▶ _ABOUT THIS EXERCISE_
Repeat exactly the lines below that lie between the line with "### Return type" and the line with "- **Content-Type**: Not defined", counting both of those lines as part of the answer.

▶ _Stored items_

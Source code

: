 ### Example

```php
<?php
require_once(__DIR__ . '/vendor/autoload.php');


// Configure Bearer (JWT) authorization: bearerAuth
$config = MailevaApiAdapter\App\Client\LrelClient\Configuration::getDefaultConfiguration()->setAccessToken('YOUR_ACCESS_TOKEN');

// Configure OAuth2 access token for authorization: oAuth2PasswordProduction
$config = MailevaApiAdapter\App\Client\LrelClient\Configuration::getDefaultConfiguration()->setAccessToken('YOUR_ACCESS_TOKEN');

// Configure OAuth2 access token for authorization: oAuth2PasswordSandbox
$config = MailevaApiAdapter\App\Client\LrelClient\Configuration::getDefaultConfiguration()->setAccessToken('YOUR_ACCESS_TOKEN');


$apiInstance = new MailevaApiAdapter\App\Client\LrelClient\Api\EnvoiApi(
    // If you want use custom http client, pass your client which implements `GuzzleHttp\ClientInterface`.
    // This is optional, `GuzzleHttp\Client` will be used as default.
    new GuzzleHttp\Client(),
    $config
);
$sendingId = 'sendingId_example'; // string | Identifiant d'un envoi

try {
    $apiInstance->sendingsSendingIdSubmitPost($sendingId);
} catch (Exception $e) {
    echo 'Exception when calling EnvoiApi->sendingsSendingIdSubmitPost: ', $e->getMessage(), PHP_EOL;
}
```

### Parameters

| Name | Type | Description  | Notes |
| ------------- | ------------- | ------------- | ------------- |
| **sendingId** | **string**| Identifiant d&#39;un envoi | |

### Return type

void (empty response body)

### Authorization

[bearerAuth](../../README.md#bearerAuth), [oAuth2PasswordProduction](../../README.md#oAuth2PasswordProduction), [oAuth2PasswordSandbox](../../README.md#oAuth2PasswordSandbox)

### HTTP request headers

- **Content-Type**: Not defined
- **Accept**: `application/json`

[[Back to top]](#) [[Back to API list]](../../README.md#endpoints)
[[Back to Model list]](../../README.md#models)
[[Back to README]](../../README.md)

▶ _TASK RESPONSE_
### Return type

void (empty response body)

### Authorization

[bearerAuth](../../README.md#bearerAuth), [oAuth2PasswordProduction](../../README.md#oAuth2PasswordProduction), [oAuth2PasswordSandbox](../../README.md#oAuth2PasswordSandbox)

### HTTP request headers

- **Content-Type**: Not defined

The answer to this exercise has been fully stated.